Wang Gaowei, Su Hang, Yu Helin, Yuan Ruoshi, Zhu Xiaomei, Ao Ping
Ministry of Education Key Laboratory of Systems Biomedicine, Shanghai Center for Systems Biomedicine, Shanghai Jiao Tong University, Shanghai, China.
GenMath, Seattle, WA, USA.
J R Soc Interface. 2016 Feb;13(115):20151115. doi: 10.1098/rsif.2015.1115.
Cancers have been typically characterized by genetic mutations. Patterns of such mutations have traditionally been analysed by posteriori statistical association approaches. One may ponder the possibility of a priori determination of any mutation regularity. Here by exploring biological processes implied in a mechanistic theory recently developed (the endogenous molecular-cellular network theory), we found that the features of genetic mutations in cancers may be predicted without any prior knowledge of mutation propensities. With hepatocellular carcinoma (HCC) as an example, we found that the normal hepatocyte and cancerous hepatocyte can be represented by robust stable states of one single endogenous network. These stable states, specified by distinct patterns of expressions or activities of proteins in the network, provide means to directly identify a set of most probable genetic mutations and their effects in HCC. As the key proteins and main interactions in the network are conserved through cell types in an organism, similar mutational features may also be found in other cancers. This analysis yielded straightforward and testable predictions on accumulated and preferred mutation spectra in normal tissue. The validation of predicted cancer state mutation patterns demonstrates the usefulness and potential of a causal dynamical framework to understand and predict genetic mutations in cancer.

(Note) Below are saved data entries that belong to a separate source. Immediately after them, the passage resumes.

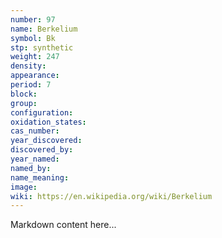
 ```yaml
---
number: 97
name: Berkelium
symbol: Bk
stp: synthetic
weight: 247
density:
appearance:
period: 7
block:
group:
configuration:
oxidation_states:
cas_number:
year_discovered:
discovered_by:
year_named:
named_by:
name_meaning:
image:
wiki: https://en.wikipedia.org/wiki/Berkelium
---
```


Markdown content here...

癌症通常以基因突变作为特征。此类突变模式传统上是通过事后统计关联方法进行分析的。人们可能会思考先验确定任何突变规律的可能性。在此,通过探索最近发展的一种机制理论(内源性分子 - 细胞网络理论)中所蕴含的生物学过程,我们发现无需任何关于突变倾向的先验知识,就可以预测癌症中基因突变的特征。以肝细胞癌(HCC)为例,我们发现正常肝细胞和癌性肝细胞可以由一个单一内源性网络的稳健稳定状态来表示。这些由网络中蛋白质表达或活性的不同模式所确定的稳定状态,提供了直接识别一组最可能的基因突变及其在HCC中的作用的方法。由于网络中的关键蛋白质和主要相互作用在生物体的细胞类型中是保守的,所以在其他癌症中可能也会发现类似的突变特征。该分析对正常组织中累积和偏好的突变谱产生了直接且可检验的预测。对预测的癌症状态突变模式的验证证明了因果动力学框架在理解和预测癌症基因突变方面的有用性和潜力。